### ASSIGNMENT
Please restate exactly what appears in the records below from the first line to the line where "1. Create a" is, that line included.

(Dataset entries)

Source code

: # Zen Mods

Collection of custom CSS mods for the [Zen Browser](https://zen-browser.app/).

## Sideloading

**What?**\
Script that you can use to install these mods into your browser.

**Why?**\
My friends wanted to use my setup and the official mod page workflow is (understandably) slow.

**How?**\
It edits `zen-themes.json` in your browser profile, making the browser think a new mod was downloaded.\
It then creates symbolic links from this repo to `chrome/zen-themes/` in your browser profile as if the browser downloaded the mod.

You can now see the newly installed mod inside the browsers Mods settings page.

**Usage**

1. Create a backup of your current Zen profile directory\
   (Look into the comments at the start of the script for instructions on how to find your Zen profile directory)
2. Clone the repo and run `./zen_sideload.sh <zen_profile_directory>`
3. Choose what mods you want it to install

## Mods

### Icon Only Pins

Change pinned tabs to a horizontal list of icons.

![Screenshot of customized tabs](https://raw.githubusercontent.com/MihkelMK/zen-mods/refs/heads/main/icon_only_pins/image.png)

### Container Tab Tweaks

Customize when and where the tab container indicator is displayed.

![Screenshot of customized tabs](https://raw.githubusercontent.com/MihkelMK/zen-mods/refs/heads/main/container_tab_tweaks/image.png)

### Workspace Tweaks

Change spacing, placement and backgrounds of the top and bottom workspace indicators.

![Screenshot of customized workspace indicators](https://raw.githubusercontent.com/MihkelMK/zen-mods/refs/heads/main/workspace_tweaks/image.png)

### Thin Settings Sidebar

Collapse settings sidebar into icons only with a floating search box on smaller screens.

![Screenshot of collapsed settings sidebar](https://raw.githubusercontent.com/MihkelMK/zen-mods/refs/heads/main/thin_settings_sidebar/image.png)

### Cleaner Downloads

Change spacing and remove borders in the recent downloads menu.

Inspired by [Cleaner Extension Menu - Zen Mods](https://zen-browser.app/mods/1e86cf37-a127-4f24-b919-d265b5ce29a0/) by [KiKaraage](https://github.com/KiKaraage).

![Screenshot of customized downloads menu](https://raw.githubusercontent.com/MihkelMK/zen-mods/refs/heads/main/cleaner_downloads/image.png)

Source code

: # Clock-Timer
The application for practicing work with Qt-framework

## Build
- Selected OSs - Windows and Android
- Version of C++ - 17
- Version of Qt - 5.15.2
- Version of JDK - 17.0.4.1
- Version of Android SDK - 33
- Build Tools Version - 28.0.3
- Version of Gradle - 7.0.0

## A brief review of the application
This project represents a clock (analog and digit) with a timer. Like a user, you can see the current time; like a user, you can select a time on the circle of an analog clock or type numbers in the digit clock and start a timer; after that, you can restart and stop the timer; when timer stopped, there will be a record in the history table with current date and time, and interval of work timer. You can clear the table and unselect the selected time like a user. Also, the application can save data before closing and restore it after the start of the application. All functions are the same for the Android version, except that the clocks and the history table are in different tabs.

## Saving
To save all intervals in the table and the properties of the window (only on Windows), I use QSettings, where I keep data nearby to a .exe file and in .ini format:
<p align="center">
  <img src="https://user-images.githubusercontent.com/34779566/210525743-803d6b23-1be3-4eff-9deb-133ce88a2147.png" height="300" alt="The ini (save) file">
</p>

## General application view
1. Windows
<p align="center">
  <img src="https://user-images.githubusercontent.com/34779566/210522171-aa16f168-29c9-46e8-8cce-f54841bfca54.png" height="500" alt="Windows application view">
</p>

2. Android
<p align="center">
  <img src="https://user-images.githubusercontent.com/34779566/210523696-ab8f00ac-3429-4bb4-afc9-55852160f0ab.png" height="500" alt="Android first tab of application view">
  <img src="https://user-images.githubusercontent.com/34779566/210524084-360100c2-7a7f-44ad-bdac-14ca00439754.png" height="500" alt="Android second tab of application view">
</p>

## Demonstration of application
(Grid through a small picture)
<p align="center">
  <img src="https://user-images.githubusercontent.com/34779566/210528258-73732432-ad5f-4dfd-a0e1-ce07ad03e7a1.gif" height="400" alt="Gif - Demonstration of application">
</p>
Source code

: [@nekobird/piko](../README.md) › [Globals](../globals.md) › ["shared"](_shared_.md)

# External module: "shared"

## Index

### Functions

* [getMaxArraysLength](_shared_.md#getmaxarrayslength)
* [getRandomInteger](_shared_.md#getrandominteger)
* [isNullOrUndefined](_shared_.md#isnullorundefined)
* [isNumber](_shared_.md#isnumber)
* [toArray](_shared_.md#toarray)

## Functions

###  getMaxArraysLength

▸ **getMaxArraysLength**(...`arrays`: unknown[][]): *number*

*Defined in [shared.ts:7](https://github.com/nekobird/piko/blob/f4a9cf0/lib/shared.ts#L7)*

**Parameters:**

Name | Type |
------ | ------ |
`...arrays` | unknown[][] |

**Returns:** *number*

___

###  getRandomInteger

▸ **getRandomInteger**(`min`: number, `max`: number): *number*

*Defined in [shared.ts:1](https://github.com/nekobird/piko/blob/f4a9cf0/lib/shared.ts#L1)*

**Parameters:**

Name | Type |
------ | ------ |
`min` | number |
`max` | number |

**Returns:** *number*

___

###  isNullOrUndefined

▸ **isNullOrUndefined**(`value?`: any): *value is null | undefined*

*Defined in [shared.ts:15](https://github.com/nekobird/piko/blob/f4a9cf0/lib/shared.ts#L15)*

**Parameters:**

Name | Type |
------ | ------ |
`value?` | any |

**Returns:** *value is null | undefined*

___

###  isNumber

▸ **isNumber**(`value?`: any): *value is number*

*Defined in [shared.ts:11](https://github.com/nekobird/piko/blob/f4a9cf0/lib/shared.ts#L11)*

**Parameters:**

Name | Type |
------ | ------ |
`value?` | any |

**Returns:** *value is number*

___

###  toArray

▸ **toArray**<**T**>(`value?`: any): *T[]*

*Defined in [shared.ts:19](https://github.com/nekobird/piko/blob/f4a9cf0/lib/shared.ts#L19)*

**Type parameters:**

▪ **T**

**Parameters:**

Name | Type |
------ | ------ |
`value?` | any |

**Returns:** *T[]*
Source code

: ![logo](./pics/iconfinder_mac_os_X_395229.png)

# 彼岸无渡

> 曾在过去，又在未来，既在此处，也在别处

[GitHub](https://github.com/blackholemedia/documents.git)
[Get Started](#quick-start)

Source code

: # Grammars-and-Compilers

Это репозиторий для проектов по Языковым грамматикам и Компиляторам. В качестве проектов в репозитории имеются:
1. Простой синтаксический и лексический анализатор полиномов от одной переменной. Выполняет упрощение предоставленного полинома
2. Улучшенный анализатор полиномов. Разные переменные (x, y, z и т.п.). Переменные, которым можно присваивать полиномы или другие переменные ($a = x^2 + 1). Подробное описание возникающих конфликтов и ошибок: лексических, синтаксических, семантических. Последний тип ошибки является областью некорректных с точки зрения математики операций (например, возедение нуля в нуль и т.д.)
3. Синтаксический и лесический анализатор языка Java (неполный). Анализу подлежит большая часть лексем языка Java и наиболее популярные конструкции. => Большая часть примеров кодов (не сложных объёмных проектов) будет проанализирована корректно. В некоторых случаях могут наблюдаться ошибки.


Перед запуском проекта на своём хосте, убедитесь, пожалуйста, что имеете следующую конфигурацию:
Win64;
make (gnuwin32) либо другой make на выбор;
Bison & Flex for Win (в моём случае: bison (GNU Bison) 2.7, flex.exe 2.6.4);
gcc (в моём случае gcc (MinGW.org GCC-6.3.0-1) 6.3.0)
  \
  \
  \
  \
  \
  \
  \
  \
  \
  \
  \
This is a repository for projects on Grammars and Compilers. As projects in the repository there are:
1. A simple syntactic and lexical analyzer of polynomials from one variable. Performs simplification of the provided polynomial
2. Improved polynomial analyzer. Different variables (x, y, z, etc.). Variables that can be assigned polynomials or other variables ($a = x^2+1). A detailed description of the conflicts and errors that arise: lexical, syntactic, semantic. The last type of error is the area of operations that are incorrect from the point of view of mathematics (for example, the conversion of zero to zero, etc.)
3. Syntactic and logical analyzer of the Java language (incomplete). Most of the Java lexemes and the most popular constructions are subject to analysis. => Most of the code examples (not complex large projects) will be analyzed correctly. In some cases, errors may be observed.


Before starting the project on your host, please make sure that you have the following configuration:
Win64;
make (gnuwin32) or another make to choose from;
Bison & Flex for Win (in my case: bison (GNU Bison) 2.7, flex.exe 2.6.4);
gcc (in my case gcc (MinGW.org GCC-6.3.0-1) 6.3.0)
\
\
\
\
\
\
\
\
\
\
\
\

### WORKED SOLUTION
Source code

: # Zen Mods

Collection of custom CSS mods for the [Zen Browser](https://zen-browser.app/).

## Sideloading

**What?**\
Script that you can use to install these mods into your browser.

**Why?**\
My friends wanted to use my setup and the official mod page workflow is (understandably) slow.

**How?**\
It edits `zen-themes.json` in your browser profile, making the browser think a new mod was downloaded.\
It then creates symbolic links from this repo to `chrome/zen-themes/` in your browser profile as if the browser downloaded the mod.

You can now see the newly installed mod inside the browsers Mods settings page.

**Usage**

1. Create a backup of your current Zen profile directory\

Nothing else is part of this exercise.